# Airflow thru front door



## Floorwizard (Dec 5, 2003)

I have alot of cold air coming thru my front door.
I plan on buying a new door this Summer, but until then I want to help cut off airflow.
I purchased some stuff that peels back and sticks to the door frame. But it comes off too easily and makes a mess in time.
Does anyone have a good idea or brand that I should use that is easy to use and affective?
Cost is not a big issue, but I would like to do it myself.
Recommendations please?


----------



## skymaster (Jun 6, 2007)

Flor: pics wood help alot, If the doorstops are NOT part of the frame then pull them off close door, re install them tight to the door. If they are rabbitted into the frame then get new ones with the sealing gaskets, and nail em on the frame and tight to door. 
Since you are in Alaska, waiting for a warm day aint never gonna happen eh?
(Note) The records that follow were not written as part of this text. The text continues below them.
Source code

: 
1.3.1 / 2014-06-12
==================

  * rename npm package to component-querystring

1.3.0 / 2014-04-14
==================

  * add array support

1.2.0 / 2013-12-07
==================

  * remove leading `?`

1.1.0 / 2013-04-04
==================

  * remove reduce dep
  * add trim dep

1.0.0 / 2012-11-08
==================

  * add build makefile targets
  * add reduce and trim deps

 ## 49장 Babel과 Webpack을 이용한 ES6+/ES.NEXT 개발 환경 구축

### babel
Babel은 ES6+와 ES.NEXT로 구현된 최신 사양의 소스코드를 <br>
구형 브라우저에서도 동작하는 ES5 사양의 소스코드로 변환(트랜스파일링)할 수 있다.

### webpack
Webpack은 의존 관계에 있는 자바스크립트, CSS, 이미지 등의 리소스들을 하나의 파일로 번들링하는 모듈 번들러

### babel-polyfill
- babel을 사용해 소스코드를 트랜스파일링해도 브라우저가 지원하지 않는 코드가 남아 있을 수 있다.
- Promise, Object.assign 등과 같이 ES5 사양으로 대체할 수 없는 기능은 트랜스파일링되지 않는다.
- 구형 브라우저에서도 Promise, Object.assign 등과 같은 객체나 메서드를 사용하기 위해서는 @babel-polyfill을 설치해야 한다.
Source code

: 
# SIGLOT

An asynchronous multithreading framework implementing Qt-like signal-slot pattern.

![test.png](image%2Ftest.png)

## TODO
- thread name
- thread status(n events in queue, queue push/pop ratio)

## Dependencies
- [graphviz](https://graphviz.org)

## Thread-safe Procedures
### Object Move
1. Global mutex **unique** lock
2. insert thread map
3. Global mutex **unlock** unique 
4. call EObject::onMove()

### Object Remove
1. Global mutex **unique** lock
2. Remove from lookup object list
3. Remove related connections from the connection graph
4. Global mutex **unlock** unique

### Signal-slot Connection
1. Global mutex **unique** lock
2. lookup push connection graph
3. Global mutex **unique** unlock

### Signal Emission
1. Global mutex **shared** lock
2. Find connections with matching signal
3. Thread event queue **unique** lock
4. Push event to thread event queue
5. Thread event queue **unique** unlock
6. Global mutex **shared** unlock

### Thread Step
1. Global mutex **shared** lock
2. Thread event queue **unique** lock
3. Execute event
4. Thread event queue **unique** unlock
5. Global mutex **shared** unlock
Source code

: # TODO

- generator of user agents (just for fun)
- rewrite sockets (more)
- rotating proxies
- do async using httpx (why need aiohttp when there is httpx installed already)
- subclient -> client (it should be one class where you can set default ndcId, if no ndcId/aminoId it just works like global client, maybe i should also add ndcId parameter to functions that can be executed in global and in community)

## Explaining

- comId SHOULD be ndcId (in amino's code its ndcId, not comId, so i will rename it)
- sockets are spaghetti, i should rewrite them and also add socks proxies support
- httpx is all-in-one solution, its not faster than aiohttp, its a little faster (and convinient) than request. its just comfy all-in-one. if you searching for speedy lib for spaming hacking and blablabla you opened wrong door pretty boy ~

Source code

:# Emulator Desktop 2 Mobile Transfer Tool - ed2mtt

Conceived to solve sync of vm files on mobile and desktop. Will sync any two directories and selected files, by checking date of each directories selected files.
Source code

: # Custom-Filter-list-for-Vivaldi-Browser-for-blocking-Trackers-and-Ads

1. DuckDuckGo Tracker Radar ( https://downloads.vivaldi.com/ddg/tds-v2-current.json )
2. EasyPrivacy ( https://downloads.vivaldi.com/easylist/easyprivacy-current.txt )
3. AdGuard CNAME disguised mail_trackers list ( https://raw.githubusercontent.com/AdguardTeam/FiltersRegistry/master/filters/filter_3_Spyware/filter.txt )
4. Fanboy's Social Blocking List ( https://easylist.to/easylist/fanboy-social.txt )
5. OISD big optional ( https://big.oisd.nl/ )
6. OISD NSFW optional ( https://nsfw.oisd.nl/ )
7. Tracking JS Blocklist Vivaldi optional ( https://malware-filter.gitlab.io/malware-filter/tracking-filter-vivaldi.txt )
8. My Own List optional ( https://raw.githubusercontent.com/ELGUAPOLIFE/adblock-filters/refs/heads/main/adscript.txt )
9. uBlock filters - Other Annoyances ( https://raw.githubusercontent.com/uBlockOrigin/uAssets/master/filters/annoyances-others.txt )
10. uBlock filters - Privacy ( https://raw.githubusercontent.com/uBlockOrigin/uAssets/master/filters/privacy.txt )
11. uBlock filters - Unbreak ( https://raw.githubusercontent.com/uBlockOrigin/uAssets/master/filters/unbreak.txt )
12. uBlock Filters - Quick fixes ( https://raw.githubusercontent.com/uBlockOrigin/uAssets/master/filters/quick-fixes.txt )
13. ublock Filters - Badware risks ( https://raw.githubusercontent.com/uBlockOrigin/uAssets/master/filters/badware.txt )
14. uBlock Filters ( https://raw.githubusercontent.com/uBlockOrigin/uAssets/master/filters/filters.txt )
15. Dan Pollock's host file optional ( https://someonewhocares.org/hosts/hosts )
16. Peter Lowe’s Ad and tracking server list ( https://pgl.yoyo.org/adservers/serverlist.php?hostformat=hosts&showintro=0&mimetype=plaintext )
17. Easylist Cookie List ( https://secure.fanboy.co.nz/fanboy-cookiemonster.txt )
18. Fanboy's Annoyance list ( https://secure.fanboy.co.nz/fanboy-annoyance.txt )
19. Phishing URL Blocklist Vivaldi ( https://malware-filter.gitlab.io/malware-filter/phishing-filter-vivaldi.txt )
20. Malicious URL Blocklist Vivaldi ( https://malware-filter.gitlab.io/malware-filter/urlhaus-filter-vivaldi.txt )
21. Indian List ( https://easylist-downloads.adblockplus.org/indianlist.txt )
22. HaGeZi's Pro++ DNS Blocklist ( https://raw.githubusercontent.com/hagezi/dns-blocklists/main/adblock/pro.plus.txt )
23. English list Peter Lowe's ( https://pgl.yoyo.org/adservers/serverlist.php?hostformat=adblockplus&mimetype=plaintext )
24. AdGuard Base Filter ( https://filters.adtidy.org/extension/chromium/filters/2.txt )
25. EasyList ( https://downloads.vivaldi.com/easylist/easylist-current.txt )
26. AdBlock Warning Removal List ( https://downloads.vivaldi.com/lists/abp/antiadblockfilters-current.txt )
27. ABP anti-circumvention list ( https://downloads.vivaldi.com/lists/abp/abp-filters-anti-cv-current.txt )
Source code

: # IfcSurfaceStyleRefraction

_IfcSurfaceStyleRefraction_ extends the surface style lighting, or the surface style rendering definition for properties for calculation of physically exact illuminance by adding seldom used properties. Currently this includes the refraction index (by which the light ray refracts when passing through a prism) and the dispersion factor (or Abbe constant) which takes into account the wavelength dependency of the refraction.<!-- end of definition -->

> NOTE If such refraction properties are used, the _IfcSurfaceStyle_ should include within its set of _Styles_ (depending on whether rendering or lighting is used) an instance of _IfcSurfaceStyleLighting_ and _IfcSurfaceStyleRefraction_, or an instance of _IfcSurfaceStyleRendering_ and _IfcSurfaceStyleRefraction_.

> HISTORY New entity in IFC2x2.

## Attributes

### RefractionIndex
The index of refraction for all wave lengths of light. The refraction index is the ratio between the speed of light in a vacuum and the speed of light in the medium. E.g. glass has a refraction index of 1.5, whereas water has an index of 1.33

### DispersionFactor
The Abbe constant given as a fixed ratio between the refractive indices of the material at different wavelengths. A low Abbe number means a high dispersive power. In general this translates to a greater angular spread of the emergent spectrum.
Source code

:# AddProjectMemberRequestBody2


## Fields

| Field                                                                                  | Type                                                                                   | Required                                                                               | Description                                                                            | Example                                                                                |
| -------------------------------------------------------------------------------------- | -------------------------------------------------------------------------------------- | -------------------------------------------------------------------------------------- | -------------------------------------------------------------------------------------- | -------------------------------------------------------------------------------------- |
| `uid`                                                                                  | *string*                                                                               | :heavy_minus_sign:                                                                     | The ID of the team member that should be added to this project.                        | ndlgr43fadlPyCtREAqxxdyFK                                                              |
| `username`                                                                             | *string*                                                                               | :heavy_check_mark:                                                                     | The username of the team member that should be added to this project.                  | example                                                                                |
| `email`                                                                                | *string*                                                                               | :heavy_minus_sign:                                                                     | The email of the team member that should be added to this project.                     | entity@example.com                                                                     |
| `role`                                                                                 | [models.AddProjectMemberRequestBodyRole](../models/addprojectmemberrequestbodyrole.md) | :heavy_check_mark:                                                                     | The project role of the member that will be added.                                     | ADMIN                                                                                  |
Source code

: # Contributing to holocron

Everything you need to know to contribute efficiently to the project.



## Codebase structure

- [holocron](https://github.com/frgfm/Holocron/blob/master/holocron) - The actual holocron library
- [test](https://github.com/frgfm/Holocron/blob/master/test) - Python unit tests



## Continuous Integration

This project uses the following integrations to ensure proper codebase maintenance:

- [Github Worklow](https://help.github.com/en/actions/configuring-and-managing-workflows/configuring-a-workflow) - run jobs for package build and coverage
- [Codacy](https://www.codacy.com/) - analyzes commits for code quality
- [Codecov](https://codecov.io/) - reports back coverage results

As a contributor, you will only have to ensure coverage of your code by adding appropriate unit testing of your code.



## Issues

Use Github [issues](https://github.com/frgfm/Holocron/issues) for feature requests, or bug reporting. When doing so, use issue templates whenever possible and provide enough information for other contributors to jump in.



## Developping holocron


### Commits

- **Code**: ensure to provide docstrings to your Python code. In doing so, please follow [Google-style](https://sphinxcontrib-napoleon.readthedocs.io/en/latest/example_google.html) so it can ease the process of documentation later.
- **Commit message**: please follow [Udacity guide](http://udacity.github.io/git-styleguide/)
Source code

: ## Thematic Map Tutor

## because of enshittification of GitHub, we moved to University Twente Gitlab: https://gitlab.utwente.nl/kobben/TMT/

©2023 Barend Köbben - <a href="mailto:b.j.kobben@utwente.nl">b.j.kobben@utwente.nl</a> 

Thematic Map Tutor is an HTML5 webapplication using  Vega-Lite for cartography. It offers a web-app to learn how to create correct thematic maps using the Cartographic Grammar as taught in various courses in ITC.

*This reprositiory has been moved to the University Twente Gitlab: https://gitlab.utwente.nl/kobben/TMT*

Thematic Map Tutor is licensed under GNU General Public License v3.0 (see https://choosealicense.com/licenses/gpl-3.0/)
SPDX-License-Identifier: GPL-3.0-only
LOL:laughing::no:


----------



## Floorwizard (Dec 5, 2003)

Yea, I will not wait.
I will have to let alot of cold air in to repair, but hopefully it will turn out for the best.
I will try to post pics soon.


----------



## Knucklez (Oct 21, 2007)

guess the camera is broken


----------



## Sammy (Mar 11, 2007)

Take a look at the S77 or maybe the bat wing at Pemko.com

Its a peel and stick but siliconized so it wont stick to your door [the side you dont want to stick] and should do well in cold Alaska. 

Probably have to go to a door contractor that is a delaer to find it but its nice stuff and not too expensive.


----------